Data extracted from a collection
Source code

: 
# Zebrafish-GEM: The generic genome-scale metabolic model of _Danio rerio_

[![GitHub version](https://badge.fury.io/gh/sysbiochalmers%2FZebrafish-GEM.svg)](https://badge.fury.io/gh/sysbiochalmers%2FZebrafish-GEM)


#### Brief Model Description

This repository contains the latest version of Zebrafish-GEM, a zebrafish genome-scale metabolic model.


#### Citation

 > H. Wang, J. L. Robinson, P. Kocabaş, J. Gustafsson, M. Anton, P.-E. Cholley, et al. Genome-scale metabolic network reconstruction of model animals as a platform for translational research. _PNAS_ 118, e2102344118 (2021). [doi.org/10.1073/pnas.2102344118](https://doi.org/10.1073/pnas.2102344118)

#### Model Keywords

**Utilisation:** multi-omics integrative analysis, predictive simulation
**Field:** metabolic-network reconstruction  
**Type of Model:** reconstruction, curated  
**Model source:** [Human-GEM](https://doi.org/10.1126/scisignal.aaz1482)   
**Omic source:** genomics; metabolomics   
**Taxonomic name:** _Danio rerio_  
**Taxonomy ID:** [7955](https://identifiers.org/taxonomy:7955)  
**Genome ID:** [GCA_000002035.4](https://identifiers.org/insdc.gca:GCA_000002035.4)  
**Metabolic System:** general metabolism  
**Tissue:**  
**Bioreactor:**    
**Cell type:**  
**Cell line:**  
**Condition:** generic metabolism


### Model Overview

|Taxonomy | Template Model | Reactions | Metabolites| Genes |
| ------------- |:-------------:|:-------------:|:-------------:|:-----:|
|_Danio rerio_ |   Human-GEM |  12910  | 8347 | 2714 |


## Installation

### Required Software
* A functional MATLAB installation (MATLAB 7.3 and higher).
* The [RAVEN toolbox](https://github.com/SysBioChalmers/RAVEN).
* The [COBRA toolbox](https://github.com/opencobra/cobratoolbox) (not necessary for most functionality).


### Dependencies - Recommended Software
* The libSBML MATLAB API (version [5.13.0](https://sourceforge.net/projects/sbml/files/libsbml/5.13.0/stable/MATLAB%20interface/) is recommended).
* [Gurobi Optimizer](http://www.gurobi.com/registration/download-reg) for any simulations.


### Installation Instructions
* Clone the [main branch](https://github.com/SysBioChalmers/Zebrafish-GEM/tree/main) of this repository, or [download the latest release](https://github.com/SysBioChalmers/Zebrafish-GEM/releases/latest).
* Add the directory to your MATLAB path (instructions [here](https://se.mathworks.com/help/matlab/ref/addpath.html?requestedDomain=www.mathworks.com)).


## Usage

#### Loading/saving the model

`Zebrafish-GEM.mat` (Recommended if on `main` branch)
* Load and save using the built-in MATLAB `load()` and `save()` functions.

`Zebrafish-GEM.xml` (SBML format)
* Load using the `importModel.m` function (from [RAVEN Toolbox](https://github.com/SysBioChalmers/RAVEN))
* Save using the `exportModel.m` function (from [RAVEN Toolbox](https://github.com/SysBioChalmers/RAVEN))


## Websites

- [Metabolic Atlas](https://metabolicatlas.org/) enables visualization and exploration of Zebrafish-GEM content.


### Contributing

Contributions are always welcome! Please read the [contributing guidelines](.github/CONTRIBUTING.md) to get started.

## Instructions to follow:
From the opening line of the data above, please print each line as written up to and including the line that contains "source:** genomics; metabolomics", and nothing more.

## Solved exercise:
Source code

: 
# Zebrafish-GEM: The generic genome-scale metabolic model of _Danio rerio_

[![GitHub version](https://badge.fury.io/gh/sysbiochalmers%2FZebrafish-GEM.svg)](https://badge.fury.io/gh/sysbiochalmers%2FZebrafish-GEM)


#### Brief Model Description

This repository contains the latest version of Zebrafish-GEM, a zebrafish genome-scale metabolic model.


#### Citation

 > H. Wang, J. L. Robinson, P. Kocabaş, J. Gustafsson, M. Anton, P.-E. Cholley, et al. Genome-scale metabolic network reconstruction of model animals as a platform for translational research. _PNAS_ 118, e2102344118 (2021). [doi.org/10.1073/pnas.2102344118](https://doi.org/10.1073/pnas.2102344118)

#### Model Keywords

**Utilisation:** multi-omics integrative analysis, predictive simulation
**Field:** metabolic-network reconstruction  
**Type of Model:** reconstruction, curated  
**Model source:** [Human-GEM](https://doi.org/10.1126/scisignal.aaz1482)   
**Omic source:** genomics; metabolomics   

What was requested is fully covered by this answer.